A respeito desse evento há o filme Feliz Natal
(Joyeux Nöel, 2005), de Christian Carion, e o ensaio de Reinaldo V. Theodoro,
"A Trégua de Natal" (Clube Somnium, 2004, ime.usp.br).
À época, o poder estava nas mãos da aristocracia,
das armas e da igreja – representado pelo príncipe Hohenzollein, pelo general
francês e pelo bispo inglês. Todos agindo como velhacos, com mesquinhez e
preconceitos, típicos destes poderes.
O tempo provocou mudança dos detentores do poder,
mas não alterou suas qualidades. O poder continua se impondo pela fraude, por
argumentos falaces, pela mentira e sempre contra a humanidade.
O povo não sabe usar sua força extraordinária da
maioria da população. Sua ação intuitiva é pela paz, pelo ato solidário.
Foi fácil levar o povo à rua pela fraternidade,
pela igualdade, pela liberdade. Embora o resultado tenha sido, nos séculos
passados, a conquista do poder pela tirania e pela hipocrisia que colocaram
seus títeres nos governos.
Foi igualmente fácil colocar o povo na rua pela
integridade moral, pela honestidade, para entregar o governo aos corruptos, aos
desonestos.
O poder das elites mais perversas e oportunistas
sempre ilude o povo.
Há, no filme referido, uma passagem exemplar
quando o bispo inglês se dirige aos soldados, alistados e recrutados, e pede:
matem em nome de Deus. Quantas vezes, caros leitores, vocês ouviram, leram ou
até viveram situações grotescas semelhantes.

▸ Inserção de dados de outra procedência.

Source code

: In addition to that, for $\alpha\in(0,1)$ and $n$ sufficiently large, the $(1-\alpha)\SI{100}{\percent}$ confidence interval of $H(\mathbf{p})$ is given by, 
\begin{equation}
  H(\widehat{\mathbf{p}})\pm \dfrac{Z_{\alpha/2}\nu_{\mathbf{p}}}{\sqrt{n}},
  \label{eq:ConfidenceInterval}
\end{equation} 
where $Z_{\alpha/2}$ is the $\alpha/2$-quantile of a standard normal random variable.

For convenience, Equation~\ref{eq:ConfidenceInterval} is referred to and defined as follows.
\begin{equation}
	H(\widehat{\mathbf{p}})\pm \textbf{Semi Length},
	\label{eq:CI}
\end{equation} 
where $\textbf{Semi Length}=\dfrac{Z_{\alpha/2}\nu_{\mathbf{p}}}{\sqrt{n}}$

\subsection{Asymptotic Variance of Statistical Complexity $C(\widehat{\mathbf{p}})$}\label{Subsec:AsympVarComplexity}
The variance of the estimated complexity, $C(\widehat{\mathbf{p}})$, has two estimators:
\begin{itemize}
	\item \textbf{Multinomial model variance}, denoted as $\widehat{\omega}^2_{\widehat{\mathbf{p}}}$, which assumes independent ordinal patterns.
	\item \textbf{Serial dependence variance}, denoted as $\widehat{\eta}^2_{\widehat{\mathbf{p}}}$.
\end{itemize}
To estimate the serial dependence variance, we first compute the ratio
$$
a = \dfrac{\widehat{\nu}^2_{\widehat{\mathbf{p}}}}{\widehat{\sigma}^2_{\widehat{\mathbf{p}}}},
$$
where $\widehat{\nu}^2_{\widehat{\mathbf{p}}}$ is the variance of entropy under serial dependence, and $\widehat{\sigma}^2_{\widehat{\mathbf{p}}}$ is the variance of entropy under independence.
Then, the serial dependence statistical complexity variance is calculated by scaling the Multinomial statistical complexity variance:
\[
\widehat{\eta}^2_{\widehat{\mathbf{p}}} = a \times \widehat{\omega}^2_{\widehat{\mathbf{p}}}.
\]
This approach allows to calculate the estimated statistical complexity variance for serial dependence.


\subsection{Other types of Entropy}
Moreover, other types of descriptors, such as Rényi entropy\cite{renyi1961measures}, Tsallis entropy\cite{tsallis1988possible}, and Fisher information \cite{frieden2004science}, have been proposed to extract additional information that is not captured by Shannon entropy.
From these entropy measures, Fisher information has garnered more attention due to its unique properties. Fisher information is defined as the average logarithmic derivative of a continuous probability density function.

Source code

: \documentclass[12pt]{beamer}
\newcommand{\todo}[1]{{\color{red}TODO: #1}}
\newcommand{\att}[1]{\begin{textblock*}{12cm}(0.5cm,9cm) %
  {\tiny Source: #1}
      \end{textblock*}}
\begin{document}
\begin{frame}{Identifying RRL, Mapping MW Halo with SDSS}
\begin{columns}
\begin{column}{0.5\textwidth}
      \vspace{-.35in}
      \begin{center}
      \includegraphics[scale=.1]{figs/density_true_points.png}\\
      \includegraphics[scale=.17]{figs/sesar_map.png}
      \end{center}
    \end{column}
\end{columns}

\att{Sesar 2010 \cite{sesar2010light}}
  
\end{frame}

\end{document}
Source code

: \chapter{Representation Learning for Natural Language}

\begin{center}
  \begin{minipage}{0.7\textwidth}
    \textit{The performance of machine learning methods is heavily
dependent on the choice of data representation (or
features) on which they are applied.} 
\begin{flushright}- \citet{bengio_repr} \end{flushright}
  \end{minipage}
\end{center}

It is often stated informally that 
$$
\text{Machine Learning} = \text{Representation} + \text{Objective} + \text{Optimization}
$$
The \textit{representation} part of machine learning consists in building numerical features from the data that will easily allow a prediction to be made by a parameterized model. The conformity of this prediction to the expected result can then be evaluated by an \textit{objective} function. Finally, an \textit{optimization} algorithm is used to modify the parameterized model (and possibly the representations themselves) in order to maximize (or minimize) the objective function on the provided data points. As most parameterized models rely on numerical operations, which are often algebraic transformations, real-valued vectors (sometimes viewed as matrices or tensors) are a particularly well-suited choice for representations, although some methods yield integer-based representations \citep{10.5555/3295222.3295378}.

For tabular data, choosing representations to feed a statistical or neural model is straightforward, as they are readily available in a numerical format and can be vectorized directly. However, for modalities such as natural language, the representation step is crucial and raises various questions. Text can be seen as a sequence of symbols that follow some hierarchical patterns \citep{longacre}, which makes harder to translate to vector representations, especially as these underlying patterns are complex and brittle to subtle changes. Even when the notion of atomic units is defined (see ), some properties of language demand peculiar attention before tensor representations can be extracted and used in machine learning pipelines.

Nada mudou, exceto o detentor do poder nos dias
de hoje. O poder atual está nas mãos do sistema financeiro, que denomino
sinteticamente: banca.
A banca assumiu o controle da indústria – são os
fundos financeiros os principais acionistas das corporações internacionais –, o
controle das comunicações de massa – todas as empresas e agências de notícia
divulgam os mesmos selecionados eventos e personagens, com as mesmas análises,
até com as mesmas expressões, objetivando criar um sentimento homogêneo na
população – e o controle de setores governamentais e mesmo estruturas inteiras
de governos nacionais.
E, pelas farsas de eleições
"democráticas", orientadas por atos terroristas, campanhas que são
verdadeiros linchamentos, informações incorretas, a banca vai construindo
parlamentos e governos que agem como seus executivos.
Mas este poder tem um grande inimigo: o povo, que
cresce, se avoluma, batendo às portas dos empregos, do tratamento de saúde, da
instrução, da própria existência. No Natal de 1914, éramos cerca de 1,8 bilhão
de seres humanos; em 2017 já totalizamos 7,6 bilhões.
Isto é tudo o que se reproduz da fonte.